Saving your team from alert fatigue
It's a story as old as the web itself: someone on your team gets excited to install a new tool.
The tool promises to finally give you a clear view into the problems your users have with your product.
Your team agrees to give it a go.
The errors start coming...
...and they don't stop coming...
Soon enough, most of your team has either created an email filter to manage all the alerts, or has unsubscribed themselves entirely. Just like all the other tools.
Welcome to alert fatigue.
What this article covers:
What is Alert Fatigue
In short, alert fatigue happens when you start to become desensitized to alerts.
It tends to happen after receiving multiple alerts with similar content (often with limited context into the problem, so not enough information to fix the alert).
Alert fatigue can strike relatively quickly when there's a large number of alerts (often irrelevant to the developer), and there's not enough time to resolve all of the issues.
Beating Alert Fatigue
This section suggests a few ways you can beat alert fatigue.
It boils down to: making alert management a team effort, continuously cleaning up your alerts, and categorizing your alerts.
Make alert management a team effort
There is nothing worse than being paged for a system you didn't create, with an alert you have no autonomy over.
If your team has an on-call roster, it should have autonomy to create, modify, and remove alerts as it requires. Sometimes alerts are flaky, and need to be temporarily disabled or have its thresholds changed, and sometimes an alert no longer fits the team's needs, and should be removed entirely.
Clean up your alerts
Cleaning up your alerts doesn't have to be a big task to do in one go, you can continuously clean-up alerts as part of an on-call roster.
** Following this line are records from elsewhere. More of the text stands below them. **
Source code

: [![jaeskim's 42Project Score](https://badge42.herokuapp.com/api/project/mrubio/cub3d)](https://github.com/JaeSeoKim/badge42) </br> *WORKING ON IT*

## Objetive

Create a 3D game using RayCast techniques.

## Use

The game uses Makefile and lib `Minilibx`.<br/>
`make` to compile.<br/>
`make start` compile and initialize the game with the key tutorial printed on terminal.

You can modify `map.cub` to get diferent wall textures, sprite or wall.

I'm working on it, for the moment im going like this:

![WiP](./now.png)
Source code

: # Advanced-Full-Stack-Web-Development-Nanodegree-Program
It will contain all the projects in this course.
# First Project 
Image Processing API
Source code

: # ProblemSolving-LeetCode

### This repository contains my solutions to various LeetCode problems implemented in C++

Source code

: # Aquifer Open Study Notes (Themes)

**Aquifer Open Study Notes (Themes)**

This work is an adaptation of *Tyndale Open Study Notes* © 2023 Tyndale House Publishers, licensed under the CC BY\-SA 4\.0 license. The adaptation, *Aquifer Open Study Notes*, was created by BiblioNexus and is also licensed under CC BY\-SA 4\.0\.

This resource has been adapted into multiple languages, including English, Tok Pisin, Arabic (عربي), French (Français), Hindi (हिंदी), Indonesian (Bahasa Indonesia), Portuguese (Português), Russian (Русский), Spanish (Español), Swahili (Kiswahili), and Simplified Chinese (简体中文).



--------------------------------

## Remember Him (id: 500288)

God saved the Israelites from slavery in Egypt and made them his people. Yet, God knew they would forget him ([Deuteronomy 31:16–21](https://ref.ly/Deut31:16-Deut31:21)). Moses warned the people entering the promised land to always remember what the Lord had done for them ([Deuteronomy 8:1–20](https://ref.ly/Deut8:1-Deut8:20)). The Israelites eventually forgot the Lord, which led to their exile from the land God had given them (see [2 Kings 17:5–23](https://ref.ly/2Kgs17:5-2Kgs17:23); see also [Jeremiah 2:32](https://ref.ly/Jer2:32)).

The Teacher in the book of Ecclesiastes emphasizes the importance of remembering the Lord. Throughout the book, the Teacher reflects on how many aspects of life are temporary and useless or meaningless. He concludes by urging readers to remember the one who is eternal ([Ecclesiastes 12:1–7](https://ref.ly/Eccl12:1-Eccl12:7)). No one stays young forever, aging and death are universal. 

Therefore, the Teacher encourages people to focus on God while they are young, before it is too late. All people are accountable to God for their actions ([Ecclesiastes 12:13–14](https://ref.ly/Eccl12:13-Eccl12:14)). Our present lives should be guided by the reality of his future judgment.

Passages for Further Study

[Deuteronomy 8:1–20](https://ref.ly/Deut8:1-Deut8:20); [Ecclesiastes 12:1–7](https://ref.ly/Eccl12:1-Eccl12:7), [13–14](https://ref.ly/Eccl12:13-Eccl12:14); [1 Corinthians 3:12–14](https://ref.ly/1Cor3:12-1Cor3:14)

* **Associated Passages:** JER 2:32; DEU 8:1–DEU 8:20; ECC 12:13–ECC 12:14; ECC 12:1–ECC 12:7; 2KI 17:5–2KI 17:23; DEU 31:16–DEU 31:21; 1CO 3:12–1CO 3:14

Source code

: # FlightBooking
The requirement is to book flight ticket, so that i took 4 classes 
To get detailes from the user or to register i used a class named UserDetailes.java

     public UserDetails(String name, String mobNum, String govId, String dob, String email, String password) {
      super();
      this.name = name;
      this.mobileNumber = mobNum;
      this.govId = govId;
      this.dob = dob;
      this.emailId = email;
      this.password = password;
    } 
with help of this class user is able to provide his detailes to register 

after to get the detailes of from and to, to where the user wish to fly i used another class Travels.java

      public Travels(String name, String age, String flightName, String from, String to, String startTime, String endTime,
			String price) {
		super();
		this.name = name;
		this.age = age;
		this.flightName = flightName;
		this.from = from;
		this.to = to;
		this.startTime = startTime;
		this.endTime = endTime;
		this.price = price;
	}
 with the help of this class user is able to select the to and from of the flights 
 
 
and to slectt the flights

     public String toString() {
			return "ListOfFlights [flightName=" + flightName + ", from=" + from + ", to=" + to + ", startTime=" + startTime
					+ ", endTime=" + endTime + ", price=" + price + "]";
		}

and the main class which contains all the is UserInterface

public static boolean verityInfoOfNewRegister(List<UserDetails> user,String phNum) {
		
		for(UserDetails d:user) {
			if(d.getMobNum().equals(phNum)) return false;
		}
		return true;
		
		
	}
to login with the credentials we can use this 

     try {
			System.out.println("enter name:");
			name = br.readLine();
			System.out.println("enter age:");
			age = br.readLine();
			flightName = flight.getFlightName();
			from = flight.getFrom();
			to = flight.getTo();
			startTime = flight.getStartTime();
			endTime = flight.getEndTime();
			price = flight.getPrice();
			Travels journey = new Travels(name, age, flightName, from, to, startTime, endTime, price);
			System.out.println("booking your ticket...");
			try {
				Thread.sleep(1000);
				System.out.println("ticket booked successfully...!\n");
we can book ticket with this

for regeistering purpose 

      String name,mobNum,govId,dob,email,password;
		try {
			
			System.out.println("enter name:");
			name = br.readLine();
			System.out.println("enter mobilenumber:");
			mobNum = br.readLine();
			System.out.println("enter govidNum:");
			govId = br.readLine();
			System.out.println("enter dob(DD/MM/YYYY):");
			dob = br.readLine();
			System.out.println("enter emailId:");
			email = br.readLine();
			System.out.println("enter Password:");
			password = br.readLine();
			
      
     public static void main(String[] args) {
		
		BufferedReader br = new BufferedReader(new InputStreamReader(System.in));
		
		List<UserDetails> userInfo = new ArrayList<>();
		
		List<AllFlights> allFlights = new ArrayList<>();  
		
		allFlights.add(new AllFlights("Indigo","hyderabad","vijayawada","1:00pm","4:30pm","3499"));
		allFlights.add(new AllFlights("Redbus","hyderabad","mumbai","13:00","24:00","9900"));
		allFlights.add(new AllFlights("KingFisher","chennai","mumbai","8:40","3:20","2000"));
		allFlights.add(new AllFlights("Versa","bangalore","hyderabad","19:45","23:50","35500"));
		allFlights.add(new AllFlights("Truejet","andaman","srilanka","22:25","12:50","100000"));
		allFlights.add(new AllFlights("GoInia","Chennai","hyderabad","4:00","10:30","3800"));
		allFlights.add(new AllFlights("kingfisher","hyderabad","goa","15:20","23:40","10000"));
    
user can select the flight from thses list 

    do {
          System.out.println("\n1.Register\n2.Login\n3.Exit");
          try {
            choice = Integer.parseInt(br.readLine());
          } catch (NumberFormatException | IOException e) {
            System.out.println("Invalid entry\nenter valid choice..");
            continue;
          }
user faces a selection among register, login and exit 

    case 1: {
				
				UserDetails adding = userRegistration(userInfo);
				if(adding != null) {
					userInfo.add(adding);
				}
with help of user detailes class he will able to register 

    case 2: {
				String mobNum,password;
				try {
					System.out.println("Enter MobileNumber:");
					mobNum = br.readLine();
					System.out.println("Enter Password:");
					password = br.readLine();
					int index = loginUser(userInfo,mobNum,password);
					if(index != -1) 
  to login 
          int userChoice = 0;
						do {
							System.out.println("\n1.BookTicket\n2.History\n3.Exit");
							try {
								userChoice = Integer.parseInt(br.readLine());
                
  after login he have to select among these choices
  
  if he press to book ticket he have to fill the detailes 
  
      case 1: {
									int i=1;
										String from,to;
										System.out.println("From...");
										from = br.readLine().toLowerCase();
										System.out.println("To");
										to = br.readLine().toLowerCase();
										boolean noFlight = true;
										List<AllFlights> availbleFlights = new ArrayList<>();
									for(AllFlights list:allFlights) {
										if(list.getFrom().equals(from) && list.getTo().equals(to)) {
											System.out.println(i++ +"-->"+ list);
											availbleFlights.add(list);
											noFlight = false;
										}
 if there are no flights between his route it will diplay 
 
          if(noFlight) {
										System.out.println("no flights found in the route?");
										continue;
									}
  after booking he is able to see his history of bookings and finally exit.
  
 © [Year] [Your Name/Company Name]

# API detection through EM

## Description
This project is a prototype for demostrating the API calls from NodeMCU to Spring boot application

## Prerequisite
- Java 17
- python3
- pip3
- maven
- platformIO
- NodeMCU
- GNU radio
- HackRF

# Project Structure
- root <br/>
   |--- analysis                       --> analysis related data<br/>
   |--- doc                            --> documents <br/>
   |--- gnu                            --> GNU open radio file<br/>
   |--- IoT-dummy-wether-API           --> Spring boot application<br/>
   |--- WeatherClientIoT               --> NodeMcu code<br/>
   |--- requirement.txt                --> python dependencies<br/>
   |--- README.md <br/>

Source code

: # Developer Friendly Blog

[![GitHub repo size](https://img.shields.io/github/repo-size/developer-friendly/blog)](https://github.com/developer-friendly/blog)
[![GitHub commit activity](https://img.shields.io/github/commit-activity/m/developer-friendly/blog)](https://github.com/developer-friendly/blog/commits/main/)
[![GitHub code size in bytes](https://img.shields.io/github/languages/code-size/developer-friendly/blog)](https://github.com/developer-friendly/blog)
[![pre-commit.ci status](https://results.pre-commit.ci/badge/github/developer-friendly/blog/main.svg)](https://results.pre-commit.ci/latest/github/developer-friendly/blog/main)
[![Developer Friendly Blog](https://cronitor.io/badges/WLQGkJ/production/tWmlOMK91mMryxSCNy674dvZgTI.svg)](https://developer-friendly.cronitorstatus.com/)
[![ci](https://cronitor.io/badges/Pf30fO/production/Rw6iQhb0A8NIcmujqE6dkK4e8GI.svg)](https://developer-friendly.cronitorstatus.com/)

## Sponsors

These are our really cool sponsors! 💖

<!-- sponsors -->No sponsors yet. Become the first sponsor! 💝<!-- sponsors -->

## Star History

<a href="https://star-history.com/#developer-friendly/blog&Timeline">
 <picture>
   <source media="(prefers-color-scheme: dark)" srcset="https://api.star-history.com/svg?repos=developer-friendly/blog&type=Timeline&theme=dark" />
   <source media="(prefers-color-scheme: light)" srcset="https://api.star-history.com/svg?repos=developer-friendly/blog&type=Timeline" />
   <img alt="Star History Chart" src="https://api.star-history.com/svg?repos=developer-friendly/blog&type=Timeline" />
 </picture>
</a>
The idea is to look at every single alert as they fire, and figure out if there's a clear human response required. If an alert fires, and there's no human action required as a result, it shouldn't be taking your team's attention, and needs to be removed.
Getting paged constantly while on-call is a symptom of a broken system.
Either the system is too unstable, and needs time invested to make it resilient, or your alerts are too verbose and their thresholds need tweaking, or they require no action, and need to be deleted.
Categorize your alerts and notifications
The beauty of having an on-call roster within your team, is that your team agrees that one person gets to focus entirely on either fighting fires, or improving the on-call experience for the week.
Grooming your alerts greatly improves your team's on-call experience. Broadly speaking, sending every notification or alert your system generates to the same location is a mistake.
There are three types of alert that we care about, and they need to go to different places, as they help us do different things. Not every alert needs to wake someone up. Not every alert needs to go to a Slack channel.
While it's easy to sit on my armchair here and give you clear categories, in reality your team will often get high priority alerts that aren't really high priority, and low priority alerts that really should be looked at immediately. Part of your team's on-call responsibilities should be to review the alerts that fired each week, and re-categorize alerts as necessary.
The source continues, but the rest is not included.